Herbie Hancock • Inventions & Dimensions

Blue Note/Music Matters MMBST-84147
45rpm double-record set
1964/2012

Music

Sound

Pete La Roca • Basra

Blue Note/Music Matters MMBST-84205
45rpm double-record set
1965/2012

Music

Sound

by Marc Mickelson | September 10, 2012

or nearly four years -- 44 months to be exact -- Ron Rambach and Joe Harley of Music Matters have religiously churned out standard-setting reissues of Blue Note recordings that they've shipped in pairs each month. These 88 LPs comprise a library of consequential jazz from arguably jazz's most consequential label, and they represent a broad cross-section of musical styles -- from bop, to hard bop (Blue Note's bread and butter), to more challenging outsider jazz that helped define Blue Note's probing, cutting-edge ethic. Ron and Joe know this music inside out, so an important feature of the Music Matters series has been having them as guides through the immense catalogue and its broad, sometimes rough terrain.

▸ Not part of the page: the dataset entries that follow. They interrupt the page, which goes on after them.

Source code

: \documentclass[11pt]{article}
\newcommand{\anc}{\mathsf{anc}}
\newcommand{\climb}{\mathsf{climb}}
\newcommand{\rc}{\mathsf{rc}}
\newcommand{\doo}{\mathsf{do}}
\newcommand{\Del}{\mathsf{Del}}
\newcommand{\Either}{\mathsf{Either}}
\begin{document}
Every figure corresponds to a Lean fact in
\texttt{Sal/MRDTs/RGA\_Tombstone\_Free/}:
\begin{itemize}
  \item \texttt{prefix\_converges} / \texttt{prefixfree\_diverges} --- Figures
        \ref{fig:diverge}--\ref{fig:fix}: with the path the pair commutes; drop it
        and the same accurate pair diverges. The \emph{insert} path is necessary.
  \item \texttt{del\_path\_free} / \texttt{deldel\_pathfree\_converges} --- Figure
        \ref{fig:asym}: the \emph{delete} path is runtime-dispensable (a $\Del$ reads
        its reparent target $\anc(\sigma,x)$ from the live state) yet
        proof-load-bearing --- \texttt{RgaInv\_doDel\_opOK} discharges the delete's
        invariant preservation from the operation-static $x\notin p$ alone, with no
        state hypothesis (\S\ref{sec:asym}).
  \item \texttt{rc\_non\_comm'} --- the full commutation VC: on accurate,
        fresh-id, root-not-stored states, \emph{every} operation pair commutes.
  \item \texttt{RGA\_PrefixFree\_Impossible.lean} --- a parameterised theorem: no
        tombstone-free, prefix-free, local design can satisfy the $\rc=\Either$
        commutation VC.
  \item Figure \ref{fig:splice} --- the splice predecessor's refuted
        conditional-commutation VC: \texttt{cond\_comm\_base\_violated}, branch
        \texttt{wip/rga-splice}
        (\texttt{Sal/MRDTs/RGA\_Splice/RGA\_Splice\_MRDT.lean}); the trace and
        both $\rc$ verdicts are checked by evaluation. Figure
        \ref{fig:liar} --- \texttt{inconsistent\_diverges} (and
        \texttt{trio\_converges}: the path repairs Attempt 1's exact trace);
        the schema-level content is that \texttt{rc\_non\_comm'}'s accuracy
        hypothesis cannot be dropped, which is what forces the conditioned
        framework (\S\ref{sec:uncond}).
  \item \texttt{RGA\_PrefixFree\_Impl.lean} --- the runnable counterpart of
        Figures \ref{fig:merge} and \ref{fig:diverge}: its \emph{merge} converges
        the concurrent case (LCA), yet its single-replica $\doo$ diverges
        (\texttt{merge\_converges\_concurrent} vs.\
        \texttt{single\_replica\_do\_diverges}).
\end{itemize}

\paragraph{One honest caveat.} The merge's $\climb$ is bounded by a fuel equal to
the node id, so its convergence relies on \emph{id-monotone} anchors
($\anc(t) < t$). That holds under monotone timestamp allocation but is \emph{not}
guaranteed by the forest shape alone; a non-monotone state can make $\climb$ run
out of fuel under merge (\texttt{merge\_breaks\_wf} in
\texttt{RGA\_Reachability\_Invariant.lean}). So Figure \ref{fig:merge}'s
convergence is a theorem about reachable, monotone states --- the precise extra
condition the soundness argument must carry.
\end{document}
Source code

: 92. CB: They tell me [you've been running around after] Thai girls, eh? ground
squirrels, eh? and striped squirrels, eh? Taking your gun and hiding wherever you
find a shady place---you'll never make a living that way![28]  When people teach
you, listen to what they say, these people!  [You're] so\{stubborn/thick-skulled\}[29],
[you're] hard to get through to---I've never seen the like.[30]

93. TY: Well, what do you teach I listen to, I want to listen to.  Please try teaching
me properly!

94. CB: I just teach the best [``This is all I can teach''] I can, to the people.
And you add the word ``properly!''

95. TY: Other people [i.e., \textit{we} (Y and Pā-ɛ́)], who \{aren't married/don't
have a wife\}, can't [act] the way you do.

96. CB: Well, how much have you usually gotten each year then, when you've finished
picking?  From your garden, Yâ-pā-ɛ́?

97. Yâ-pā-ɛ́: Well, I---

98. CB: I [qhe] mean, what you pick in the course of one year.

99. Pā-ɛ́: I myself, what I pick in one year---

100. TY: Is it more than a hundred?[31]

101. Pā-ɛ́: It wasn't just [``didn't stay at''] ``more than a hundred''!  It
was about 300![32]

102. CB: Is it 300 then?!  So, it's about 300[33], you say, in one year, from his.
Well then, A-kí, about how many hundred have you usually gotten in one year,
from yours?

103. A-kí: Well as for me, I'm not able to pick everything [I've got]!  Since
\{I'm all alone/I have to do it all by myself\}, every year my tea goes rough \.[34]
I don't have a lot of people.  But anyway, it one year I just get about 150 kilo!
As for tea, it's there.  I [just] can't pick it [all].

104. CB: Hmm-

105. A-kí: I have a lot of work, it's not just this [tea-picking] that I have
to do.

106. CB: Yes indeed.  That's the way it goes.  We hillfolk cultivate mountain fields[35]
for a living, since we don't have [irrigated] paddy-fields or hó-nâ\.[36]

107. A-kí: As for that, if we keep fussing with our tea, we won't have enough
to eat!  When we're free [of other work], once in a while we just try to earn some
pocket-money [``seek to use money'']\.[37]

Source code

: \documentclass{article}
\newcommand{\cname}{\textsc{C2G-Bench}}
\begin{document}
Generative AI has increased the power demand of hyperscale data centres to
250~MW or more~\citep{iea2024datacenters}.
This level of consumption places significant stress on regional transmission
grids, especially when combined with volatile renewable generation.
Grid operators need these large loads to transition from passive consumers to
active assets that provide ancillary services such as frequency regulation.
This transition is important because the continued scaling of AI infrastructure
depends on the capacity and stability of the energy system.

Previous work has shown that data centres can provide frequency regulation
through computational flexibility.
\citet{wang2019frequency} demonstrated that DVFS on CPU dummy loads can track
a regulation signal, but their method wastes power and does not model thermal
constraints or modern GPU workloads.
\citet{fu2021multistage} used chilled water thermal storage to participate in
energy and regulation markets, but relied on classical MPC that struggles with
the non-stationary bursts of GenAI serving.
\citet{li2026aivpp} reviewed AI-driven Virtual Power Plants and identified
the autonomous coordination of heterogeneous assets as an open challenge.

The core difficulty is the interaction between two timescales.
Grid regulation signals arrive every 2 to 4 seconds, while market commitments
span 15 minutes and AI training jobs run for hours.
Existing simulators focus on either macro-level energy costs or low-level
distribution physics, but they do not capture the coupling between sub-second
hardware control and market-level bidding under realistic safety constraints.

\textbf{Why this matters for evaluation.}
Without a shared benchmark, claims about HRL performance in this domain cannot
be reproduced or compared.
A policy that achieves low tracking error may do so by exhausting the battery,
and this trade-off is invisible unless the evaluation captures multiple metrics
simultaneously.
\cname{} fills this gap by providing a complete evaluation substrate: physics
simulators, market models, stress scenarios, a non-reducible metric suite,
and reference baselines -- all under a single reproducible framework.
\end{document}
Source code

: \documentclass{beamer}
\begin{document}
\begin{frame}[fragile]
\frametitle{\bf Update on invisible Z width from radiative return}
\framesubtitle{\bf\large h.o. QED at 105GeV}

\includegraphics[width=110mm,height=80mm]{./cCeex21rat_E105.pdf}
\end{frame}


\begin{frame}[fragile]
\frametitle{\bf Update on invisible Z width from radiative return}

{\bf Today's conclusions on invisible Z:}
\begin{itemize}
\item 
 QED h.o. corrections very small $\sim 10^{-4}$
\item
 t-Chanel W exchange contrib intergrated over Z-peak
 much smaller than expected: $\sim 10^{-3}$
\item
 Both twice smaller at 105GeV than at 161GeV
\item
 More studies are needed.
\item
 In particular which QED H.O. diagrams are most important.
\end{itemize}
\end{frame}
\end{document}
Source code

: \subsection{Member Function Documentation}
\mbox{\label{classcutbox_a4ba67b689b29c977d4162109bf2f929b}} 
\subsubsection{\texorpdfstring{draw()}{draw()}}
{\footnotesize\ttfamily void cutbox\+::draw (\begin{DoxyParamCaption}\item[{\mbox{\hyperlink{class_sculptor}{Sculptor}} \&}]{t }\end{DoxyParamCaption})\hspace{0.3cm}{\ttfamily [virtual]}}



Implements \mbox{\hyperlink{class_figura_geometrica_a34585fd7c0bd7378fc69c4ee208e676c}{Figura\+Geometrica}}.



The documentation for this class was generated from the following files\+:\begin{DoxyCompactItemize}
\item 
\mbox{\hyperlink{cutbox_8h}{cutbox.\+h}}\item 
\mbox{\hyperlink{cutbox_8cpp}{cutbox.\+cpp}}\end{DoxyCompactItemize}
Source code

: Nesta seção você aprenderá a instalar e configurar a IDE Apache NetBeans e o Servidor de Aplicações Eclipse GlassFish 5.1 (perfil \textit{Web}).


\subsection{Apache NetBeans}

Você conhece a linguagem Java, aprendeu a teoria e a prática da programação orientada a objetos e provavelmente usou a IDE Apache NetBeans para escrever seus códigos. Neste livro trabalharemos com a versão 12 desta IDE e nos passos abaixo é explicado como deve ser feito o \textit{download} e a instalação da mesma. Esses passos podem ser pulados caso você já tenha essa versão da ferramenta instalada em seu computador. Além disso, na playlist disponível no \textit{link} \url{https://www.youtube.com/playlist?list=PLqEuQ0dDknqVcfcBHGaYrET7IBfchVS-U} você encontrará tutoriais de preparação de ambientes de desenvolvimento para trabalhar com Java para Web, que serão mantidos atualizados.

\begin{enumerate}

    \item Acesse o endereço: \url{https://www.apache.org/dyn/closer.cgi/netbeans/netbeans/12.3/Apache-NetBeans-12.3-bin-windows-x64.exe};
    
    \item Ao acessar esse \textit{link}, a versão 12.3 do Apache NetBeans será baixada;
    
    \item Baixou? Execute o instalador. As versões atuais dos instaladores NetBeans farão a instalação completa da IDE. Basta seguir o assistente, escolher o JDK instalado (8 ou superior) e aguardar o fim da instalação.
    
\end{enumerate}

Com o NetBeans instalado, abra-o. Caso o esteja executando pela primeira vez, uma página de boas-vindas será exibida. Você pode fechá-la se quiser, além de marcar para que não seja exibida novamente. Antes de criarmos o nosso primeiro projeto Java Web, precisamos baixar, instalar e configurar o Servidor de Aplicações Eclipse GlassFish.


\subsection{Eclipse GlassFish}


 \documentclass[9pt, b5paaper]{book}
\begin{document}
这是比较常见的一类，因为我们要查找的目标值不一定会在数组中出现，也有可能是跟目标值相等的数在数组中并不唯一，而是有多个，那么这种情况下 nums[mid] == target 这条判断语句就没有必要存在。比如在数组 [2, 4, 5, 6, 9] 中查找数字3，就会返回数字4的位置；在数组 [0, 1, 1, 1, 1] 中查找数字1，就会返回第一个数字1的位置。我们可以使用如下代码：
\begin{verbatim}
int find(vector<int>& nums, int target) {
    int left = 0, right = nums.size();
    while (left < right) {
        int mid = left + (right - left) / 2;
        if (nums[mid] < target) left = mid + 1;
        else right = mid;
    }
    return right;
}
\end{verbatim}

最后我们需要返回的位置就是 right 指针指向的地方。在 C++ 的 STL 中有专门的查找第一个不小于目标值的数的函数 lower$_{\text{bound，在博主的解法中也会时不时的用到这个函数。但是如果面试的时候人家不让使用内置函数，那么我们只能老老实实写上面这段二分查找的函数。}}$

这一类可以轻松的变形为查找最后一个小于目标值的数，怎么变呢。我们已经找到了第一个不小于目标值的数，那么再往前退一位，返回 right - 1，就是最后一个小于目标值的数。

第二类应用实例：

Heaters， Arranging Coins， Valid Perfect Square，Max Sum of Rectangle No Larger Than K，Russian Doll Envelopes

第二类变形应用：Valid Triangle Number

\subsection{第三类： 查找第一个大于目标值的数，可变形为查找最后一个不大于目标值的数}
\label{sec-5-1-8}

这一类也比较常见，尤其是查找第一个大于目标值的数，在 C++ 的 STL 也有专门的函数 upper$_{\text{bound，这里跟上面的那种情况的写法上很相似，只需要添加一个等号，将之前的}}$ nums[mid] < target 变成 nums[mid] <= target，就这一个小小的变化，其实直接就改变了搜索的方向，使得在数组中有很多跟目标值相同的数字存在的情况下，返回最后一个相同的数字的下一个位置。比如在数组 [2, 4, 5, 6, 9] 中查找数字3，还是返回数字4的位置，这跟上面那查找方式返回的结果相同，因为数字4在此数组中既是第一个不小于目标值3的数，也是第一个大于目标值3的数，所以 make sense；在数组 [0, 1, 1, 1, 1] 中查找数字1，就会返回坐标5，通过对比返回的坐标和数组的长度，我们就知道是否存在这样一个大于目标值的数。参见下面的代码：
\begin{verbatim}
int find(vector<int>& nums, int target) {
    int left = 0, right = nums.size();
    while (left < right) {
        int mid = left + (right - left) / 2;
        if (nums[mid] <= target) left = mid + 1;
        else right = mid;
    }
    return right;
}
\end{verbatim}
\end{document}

Earlier this year, Music Matters announced that it would take a summer hiatus from the monthly grind, but not before choosing thirteen more titles to release, bringing the total to 101 -- "Blue Note 101," as the series is now cleverly called. Among the first six are these two mid-'60s titles, one from the label's most mercurial pianist and another from a drummer who decided to abandon a productive musical career.

Inventions & Dimensions was Herbie Hancock's fourth Blue Note release, following the popular and critically successful Empyrean Isles (which Music Matters has also re-released). The quartet he assembled included a bassist, the inestimable Paul Chambers, and two percussionists: Willie Bobo on drums and "Chihuahua" Martinez on conga and bongos. The drummers hint at the direction of the music: a challenging blend of post-bop stylings and Latin rhythms. Hancock was loose and luminous throughout, the chugging "Succotash," which opens the record, providing a framework for the music that follows. You can't miss those two drummers throughout, though this is clearly Hancock's set, his improvisations abounding with urgency and playfulness.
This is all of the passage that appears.